As harvest time nears, Martine Cazeneuve starts every day by eating grapes, and invites her guests to do the same. That's why I'm standing in Chateau Paloumey's 64-hectare vineyard on a brilliant morning in early October, chewing a single, succulent specimen of merlot. The hands-on tour is a gambit of Martine and her colleagues, who've branded themselves as Les Medocaines. In a day trip to Paloumey and the neighboring Chateau du Taillan, I'm getting a chance to "see wine-making from backstage," as Martine puts it.
Martine assembles our group of visitors on the edge of a vineyard fat with clusters of merlot grapes, dark globes that nearly brush the pebbley gray soil. Tall, slim and serious, with a chic scarf and horn-rimmed glasses, she holds a grape aloft.
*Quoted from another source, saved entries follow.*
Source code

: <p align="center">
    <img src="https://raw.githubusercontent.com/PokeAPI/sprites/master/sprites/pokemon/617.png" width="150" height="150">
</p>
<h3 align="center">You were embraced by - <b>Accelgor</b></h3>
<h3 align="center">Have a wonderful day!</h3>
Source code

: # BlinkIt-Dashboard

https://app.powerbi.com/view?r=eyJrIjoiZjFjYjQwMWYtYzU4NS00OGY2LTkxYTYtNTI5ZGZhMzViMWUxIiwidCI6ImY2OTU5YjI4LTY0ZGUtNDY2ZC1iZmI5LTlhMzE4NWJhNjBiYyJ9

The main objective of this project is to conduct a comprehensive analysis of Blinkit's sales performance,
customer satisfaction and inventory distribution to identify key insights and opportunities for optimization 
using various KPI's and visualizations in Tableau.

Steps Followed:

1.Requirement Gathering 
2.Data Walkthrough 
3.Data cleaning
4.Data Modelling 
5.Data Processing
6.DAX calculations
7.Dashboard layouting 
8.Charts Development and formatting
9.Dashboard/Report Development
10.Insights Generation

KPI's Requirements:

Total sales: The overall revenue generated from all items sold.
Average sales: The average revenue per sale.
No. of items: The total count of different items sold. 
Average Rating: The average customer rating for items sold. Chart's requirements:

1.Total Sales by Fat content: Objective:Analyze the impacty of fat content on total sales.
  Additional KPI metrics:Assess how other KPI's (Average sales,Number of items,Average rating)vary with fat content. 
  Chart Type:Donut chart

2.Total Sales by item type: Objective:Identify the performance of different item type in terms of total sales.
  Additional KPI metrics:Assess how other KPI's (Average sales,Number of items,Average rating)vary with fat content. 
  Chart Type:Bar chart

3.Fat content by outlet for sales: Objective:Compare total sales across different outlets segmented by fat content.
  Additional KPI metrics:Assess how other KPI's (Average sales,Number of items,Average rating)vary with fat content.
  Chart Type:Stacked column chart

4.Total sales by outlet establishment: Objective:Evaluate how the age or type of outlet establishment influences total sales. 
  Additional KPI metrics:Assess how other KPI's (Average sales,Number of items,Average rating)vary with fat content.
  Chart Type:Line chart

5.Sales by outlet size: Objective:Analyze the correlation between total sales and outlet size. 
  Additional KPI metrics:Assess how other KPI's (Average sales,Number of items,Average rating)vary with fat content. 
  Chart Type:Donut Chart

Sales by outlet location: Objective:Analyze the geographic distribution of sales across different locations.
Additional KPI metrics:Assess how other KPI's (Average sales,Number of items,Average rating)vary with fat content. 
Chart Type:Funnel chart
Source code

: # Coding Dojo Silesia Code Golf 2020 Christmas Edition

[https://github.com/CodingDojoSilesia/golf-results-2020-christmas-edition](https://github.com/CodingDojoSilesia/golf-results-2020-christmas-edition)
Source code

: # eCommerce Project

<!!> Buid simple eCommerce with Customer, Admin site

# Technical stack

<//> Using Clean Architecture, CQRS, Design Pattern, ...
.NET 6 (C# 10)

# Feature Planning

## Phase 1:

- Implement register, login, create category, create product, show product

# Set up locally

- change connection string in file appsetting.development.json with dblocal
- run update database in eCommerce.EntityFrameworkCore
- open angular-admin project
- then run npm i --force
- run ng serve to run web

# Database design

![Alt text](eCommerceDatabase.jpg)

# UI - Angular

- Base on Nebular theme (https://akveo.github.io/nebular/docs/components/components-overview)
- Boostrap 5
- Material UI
"Bite!" she commands, demonstrating precisely. "The skin should be not too strong. It should taste sweet. Look at the seeds -- they should not be green." After 20 years of experience, Martine relies on her taste buds to set the vendange schedule. "Yesterday, I taste all parcels of merlot to find ones to harvest," she explains. Today, she arms us with shears and plastic baskets and points us down the orderly rows of vines. I quickly discover there's no easy posture for this task, which requires some ungainly moves: a deep-knee bend, a duck waddle or a stooped side step. In 10 minutes I fill my basket and dump it onto a conveyor. After a de-stemmer machine rinses and separates the grapes, our crew gathers alongside the rollers, removing crushed grapes and bits of leaves. The grapes vanish into a huge plastic hose, en route to 8,000-liter stainless steel holding tanks inside. The journey into wine begins.
Along the western bank of Garonne River a few miles from the city of Bordeaux, the Medoc has a 2,000-year history of viticulture. The British called its remarkable red wines claret, and imported it for centuries.